On the other side, in this study, the needs of fire stations were estimated by using the classification method with machine learning methods. For classification, the arrival time of the fire engines to that zone, population density, the average number of main and assistant vehicles going to the zone, and the availability of fire station in the region were used. The data set used for classification was obtained by using geographic information system tools in accordance with a specific model. For example, the data for population density was obtained using thematic mapping method. The total numbers of fires of the zones were obtained with SUM function and were spatially revealed. The aim of the study was to determine the fire station needs of the zones so that all the zones could receive service within five minutes. Innovativeness of this study is using machine learning techniques with spatial data which analyzed from geographical information system tools. Spatial data mining usage increased accuracy of determining fire station locations rather than the other studies.

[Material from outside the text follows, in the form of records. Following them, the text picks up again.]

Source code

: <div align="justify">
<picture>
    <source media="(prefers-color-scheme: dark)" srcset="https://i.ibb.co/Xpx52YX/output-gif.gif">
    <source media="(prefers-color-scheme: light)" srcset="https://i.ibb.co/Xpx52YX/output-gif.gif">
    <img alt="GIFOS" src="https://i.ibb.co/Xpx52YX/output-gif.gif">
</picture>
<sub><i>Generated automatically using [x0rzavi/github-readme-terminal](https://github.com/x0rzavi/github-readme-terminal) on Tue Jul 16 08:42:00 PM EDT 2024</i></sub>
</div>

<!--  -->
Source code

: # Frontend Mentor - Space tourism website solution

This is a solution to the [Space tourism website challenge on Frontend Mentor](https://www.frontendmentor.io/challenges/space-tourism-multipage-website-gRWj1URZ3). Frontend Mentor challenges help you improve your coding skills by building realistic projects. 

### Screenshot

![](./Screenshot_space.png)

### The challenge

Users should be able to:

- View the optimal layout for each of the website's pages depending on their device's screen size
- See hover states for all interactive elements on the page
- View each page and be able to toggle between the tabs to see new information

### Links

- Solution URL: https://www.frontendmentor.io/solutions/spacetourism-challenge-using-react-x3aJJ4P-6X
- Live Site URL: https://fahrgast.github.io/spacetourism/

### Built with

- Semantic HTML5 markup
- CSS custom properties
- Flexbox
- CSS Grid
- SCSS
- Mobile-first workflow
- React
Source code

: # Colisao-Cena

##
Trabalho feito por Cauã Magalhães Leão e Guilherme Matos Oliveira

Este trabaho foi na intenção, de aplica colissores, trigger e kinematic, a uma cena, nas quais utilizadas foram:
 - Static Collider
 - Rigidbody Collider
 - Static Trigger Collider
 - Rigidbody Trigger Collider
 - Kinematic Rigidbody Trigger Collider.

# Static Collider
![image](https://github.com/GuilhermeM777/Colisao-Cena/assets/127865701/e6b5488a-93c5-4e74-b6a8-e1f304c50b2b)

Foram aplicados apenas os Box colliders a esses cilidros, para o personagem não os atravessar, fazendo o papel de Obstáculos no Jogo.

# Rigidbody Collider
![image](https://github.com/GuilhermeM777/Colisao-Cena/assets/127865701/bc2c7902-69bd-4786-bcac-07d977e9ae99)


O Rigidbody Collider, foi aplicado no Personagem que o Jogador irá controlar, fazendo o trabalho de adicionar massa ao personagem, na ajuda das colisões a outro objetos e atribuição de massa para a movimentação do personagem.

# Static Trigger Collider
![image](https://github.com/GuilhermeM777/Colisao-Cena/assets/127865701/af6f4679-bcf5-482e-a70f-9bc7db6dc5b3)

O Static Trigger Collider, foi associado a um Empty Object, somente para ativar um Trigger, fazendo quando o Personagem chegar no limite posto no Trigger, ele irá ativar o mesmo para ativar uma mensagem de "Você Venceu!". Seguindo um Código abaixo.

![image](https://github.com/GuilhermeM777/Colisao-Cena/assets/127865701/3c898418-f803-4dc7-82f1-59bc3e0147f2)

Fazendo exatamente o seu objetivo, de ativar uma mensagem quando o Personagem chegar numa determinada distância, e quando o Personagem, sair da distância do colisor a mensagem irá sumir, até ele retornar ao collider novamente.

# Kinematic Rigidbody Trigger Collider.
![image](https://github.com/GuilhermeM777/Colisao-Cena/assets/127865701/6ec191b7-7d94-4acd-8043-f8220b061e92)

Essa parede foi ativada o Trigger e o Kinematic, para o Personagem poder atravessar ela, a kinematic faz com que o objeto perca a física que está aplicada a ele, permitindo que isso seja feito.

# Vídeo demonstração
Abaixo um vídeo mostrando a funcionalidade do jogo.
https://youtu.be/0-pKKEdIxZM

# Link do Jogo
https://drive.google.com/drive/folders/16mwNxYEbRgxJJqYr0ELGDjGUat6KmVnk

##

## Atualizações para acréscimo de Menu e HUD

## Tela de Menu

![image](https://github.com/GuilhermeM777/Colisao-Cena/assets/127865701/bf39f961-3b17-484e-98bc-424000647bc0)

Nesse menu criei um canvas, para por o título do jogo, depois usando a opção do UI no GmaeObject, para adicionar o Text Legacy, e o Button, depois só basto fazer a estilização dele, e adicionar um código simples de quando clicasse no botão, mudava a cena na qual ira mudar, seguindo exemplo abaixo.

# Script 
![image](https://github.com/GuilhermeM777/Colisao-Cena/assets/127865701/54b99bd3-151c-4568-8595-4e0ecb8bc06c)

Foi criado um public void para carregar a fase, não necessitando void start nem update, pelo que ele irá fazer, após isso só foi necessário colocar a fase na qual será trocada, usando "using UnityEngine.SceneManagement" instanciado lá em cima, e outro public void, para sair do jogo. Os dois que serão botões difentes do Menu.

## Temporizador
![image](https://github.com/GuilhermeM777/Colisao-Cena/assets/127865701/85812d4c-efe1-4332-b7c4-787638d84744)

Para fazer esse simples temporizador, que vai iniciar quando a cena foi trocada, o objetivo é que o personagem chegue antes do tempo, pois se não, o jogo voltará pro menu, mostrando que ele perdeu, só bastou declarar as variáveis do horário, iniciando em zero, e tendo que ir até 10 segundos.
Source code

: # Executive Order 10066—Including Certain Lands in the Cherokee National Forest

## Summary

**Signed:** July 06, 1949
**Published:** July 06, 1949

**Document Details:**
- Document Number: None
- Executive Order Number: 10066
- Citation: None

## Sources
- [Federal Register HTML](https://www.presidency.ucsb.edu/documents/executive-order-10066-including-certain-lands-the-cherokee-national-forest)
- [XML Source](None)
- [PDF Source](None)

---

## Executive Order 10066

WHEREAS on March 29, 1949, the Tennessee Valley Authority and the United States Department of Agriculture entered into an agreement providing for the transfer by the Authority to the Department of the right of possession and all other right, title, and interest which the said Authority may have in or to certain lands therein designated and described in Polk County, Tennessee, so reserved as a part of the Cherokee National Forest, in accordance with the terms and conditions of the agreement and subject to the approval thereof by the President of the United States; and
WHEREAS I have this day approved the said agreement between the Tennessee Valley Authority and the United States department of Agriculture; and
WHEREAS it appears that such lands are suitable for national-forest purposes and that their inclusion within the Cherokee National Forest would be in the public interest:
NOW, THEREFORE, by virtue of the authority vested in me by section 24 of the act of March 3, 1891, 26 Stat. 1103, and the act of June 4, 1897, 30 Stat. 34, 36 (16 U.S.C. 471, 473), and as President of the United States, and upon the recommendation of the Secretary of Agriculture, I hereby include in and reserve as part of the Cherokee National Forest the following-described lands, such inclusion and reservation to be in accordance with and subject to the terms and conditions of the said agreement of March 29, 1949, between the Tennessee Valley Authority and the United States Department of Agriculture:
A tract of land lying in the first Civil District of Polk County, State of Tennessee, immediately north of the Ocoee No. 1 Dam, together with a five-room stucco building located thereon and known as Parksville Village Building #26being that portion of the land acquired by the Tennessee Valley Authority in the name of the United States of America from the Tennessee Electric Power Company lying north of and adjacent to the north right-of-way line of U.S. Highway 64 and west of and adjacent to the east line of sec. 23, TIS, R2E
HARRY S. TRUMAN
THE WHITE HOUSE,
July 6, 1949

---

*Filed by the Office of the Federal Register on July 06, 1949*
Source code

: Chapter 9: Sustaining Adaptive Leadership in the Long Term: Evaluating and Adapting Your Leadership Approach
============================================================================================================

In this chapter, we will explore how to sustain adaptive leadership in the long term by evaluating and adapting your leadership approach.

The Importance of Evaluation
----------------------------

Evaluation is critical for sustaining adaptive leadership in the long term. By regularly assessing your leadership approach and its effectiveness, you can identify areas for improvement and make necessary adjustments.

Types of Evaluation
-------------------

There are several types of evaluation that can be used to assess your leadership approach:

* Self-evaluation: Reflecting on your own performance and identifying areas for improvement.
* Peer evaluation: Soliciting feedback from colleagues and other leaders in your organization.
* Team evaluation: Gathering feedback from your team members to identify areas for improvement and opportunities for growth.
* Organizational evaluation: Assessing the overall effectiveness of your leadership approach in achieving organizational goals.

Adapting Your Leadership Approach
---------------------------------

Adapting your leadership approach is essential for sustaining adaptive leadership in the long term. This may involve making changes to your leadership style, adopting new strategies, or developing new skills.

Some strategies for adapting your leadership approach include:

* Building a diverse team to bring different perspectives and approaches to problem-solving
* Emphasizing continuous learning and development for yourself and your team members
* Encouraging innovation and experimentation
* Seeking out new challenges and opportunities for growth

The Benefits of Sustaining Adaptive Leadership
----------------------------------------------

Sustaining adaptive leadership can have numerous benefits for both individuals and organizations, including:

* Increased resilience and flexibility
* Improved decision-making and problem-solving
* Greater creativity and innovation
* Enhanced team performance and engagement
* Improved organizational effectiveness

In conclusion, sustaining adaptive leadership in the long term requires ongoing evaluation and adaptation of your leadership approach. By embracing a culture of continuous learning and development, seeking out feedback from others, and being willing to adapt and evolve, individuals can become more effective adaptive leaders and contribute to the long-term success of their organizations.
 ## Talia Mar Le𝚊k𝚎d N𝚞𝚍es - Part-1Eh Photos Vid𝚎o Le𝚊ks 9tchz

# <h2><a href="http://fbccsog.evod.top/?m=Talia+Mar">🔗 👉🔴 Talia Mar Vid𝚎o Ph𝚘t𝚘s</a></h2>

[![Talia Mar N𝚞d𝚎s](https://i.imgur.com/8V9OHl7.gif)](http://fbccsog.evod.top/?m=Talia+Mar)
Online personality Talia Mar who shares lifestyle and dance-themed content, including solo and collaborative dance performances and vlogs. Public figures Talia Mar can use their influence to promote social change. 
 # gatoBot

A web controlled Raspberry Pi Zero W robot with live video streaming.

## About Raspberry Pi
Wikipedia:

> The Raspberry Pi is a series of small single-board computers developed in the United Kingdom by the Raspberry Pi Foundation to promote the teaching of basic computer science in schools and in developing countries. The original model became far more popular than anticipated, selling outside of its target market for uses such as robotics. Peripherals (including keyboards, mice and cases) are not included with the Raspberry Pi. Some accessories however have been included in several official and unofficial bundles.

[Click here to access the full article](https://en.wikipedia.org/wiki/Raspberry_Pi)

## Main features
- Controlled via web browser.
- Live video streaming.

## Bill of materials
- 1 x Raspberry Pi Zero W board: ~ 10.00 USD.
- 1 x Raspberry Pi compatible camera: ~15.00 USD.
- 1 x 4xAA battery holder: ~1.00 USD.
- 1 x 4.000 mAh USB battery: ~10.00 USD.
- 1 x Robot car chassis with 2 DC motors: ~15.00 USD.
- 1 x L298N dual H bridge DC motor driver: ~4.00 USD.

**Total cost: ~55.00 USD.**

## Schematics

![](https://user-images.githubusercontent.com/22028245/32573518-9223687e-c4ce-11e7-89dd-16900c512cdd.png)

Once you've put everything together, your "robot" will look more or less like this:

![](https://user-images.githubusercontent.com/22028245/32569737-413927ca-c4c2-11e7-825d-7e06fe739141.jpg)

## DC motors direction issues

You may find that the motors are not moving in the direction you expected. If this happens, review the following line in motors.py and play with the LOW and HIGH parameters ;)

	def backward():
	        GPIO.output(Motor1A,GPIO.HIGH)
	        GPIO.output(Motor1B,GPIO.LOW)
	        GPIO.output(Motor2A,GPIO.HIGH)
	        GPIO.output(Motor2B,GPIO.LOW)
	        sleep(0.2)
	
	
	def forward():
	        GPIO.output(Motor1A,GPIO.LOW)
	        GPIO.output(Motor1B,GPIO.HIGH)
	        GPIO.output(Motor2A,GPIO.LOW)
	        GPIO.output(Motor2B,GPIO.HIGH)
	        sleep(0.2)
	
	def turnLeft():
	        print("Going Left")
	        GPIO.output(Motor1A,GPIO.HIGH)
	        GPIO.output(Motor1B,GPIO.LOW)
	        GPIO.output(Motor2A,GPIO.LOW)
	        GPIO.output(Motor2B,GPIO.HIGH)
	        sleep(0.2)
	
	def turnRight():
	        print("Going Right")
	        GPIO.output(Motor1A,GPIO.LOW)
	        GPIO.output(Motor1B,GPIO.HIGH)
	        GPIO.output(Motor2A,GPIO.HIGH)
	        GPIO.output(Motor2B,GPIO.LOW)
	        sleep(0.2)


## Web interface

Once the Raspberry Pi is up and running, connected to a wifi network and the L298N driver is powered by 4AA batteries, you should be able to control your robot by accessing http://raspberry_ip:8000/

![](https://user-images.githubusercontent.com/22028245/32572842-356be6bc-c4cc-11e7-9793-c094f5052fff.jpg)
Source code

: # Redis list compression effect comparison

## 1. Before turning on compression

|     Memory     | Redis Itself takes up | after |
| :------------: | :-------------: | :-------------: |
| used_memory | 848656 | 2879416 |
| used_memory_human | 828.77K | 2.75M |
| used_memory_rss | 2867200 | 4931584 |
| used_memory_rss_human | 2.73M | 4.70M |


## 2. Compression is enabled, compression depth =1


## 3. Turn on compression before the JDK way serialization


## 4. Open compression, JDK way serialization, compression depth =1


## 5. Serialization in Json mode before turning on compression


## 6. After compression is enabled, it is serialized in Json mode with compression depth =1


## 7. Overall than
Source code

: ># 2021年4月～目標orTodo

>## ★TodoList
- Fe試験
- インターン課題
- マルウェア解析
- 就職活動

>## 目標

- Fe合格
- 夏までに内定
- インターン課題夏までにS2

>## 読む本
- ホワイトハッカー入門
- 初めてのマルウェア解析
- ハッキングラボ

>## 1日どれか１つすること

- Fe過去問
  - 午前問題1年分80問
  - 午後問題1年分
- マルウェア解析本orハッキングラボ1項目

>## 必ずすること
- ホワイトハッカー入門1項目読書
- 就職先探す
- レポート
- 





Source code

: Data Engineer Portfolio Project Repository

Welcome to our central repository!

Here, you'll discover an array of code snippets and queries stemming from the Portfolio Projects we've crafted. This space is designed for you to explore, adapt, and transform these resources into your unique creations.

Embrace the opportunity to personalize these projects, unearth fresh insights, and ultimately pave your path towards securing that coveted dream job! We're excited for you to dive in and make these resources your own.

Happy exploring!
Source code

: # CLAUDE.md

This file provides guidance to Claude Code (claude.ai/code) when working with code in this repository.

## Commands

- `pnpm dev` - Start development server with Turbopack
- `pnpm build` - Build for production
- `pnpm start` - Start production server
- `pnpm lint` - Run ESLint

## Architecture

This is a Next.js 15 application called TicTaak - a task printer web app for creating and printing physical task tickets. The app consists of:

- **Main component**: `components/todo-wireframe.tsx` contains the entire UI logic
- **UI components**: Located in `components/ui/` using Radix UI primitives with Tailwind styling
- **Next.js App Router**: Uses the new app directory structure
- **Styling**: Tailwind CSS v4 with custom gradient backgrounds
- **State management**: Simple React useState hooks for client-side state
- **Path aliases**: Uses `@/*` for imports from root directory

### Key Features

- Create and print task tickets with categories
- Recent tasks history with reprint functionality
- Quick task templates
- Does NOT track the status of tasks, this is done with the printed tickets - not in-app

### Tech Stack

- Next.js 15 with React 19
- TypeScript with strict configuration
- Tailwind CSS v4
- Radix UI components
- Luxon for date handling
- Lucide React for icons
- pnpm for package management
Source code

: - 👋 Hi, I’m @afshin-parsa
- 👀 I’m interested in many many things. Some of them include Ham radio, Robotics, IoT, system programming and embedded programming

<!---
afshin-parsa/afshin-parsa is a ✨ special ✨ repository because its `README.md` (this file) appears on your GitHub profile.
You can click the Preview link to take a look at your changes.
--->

III. Materials and Methods

A. Data Collection

The data used within the scope of the study was obtained by digitalizing the fire reports which were kept within the Directorate of Fire Department of the Metropolitan Municipality of Izmir. Between 2015 and 2017, 5400 fire reports were digitalized and they were marked spatially on the map in the environment of geographic information systems. Based on the

information in the fire reports, the average arrival times of fire engines (trucks) to fires were calculated by zones. Besides, the number of fire engines of the main team and the number of fire engines of the assistant team were calculated. The numbers of fire engines of main and assistant teams are directly related to the size and scope of the fire. In this context, the high number means that the fire is big. In addition to this information, the population density of the zones and whether there was a fire station in the zone were also achieved. While calculating population density, a new population data was obtained by summing the student population, employmentpopulation, and the Izmir Metropolitan Municipality’s projection population data belonging to the year of 2030 according to the regions. The reason why student and employment data were added to the future population data when calculating population data was the idea that since the fire could occur any time of day and night, it would be incomplete to consider only the housing population when calculating the population data (Table 1). Therefore, population data was calculated by summing the population of the zones, employment-population and the number of students in the university districts.

Table 1. The data set used for classification

Data Types	Source
Population density by zones	Layer of zones - spatial
Number of fires by zones	Layer of fires - spatial
Number of fire engines of the main team by zones	Event table – attribute
Number of fire engines of the assistant team by zones	Event table – attribute
Travel time of fire engines by zones	Event table –attribute
Fire station status by zones	Layer of fire station – spatial (class)

B. Data preprocessing

Data collected and digitalized from fire reports were filtered from 2014-2017 those from İzmir. Population density by zones, number of fires by zones and layer of fire station status data are obtained from spatial data with using spatial queries and analysis. Determining fire station status by zones, there is need data preprocessing because of coverage problem occurs with this data. According to the world standards five-minute access duration standard are used for determining fire station status by zones in line with the buffer zone analysis conducted through considering the current traffic density of fire stations in Izmir province, it is observed that the stations could not provide enough service to 279 of the 808 zones. The determination of whether or not there is any fire station within the boundaries of the zones was also carried out by spatial join (Fig. 2).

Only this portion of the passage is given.